Start of Excerpted records
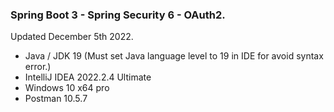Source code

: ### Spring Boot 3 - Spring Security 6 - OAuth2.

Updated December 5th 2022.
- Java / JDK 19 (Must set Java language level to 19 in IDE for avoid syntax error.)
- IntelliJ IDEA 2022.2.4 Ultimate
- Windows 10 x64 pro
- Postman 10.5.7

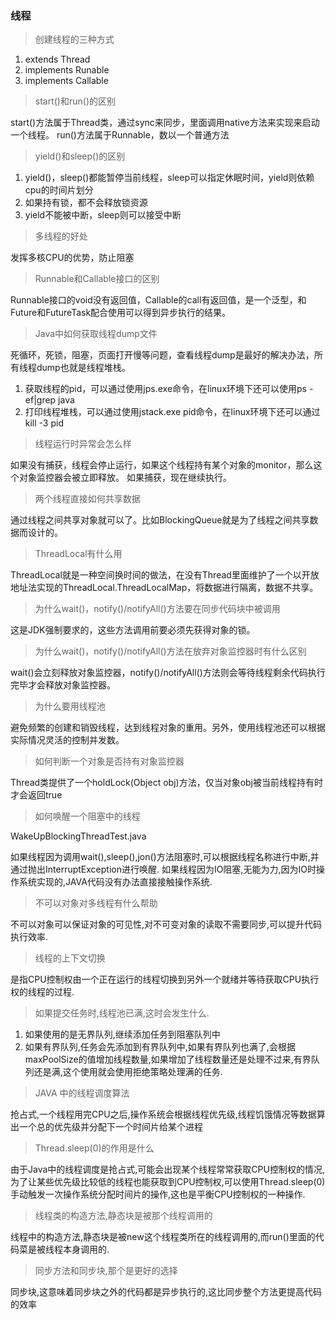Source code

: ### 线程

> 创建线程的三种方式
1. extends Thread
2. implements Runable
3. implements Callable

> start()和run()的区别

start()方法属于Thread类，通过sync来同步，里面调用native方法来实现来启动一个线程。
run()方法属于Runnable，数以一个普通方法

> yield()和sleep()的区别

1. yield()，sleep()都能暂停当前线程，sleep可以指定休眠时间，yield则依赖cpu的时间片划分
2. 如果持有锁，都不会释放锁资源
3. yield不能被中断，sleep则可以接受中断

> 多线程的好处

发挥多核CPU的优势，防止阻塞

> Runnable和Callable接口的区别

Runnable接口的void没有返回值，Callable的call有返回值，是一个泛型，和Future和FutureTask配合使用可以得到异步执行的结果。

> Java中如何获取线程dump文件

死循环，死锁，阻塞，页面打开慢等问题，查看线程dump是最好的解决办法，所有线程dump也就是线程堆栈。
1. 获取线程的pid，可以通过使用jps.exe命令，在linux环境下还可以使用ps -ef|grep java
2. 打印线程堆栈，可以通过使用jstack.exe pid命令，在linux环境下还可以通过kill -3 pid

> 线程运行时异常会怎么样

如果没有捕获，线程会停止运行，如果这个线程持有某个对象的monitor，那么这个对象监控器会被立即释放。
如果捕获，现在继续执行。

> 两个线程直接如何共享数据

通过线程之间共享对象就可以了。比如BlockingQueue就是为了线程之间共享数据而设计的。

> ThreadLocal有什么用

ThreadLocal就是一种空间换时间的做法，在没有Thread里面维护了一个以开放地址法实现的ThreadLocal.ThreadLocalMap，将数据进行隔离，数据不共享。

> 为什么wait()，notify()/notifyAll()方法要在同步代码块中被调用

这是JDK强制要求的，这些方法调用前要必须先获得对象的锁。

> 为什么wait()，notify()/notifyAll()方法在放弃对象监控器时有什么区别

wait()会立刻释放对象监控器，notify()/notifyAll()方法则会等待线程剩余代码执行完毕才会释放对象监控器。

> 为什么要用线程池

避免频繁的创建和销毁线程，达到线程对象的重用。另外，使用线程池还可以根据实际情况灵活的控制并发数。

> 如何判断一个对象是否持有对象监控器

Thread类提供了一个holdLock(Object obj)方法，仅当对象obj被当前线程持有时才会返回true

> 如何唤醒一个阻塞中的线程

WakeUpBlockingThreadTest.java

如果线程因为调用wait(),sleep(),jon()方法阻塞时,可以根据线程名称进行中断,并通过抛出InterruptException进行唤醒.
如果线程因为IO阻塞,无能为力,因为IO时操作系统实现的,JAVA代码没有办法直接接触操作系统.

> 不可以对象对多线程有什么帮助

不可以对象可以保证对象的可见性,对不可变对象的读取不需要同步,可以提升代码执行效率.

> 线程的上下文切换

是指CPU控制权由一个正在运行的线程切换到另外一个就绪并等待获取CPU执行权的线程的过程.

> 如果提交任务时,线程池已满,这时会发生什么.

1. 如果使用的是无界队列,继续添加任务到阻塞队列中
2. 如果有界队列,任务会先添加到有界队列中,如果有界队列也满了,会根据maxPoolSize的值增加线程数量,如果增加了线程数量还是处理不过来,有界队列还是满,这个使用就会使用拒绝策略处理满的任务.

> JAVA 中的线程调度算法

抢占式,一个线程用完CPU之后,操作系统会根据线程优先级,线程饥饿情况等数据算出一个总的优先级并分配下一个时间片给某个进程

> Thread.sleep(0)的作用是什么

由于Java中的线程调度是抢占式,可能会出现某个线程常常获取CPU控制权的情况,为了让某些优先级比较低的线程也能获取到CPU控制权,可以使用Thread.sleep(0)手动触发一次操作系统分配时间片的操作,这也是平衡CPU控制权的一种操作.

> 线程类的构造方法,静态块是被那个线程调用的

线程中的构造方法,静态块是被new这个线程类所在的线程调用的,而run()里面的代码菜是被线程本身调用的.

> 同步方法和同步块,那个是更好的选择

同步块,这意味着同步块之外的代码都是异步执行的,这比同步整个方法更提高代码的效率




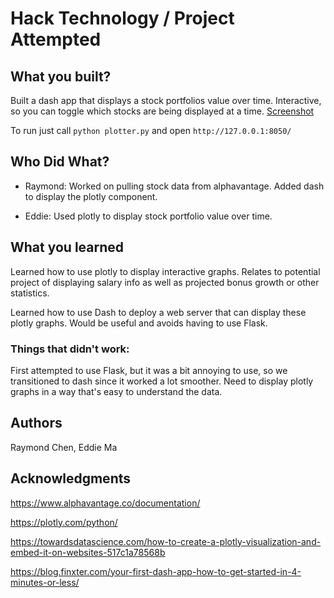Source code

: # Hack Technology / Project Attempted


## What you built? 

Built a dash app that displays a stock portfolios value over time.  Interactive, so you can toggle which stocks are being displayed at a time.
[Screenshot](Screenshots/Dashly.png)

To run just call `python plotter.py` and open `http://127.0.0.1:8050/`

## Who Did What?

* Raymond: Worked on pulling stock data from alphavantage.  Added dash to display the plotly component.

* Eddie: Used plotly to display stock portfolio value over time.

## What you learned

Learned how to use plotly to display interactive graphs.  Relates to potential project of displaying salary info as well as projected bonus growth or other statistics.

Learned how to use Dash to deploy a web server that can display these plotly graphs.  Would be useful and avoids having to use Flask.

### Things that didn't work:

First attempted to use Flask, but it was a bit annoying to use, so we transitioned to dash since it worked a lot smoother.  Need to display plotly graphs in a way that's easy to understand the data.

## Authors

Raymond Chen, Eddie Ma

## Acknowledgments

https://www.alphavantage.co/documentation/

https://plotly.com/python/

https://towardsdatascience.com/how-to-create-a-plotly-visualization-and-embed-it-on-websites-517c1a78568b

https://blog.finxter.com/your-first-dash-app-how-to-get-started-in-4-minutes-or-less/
End of Excerpted records
§ **Activity**: From the line containing "First attempted to" down to the last line, reproduce the records exactly. Include both ends.

§ **Exercise response**:
First attempted to use Flask, but it was a bit annoying to use, so we transitioned to dash since it worked a lot smoother.  Need to display plotly graphs in a way that's easy to understand the data.

## Authors

Raymond Chen, Eddie Ma

## Acknowledgments

https://www.alphavantage.co/documentation/

https://plotly.com/python/

https://towardsdatascience.com/how-to-create-a-plotly-visualization-and-embed-it-on-websites-517c1a78568b

https://blog.finxter.com/your-first-dash-app-how-to-get-started-in-4-minutes-or-less/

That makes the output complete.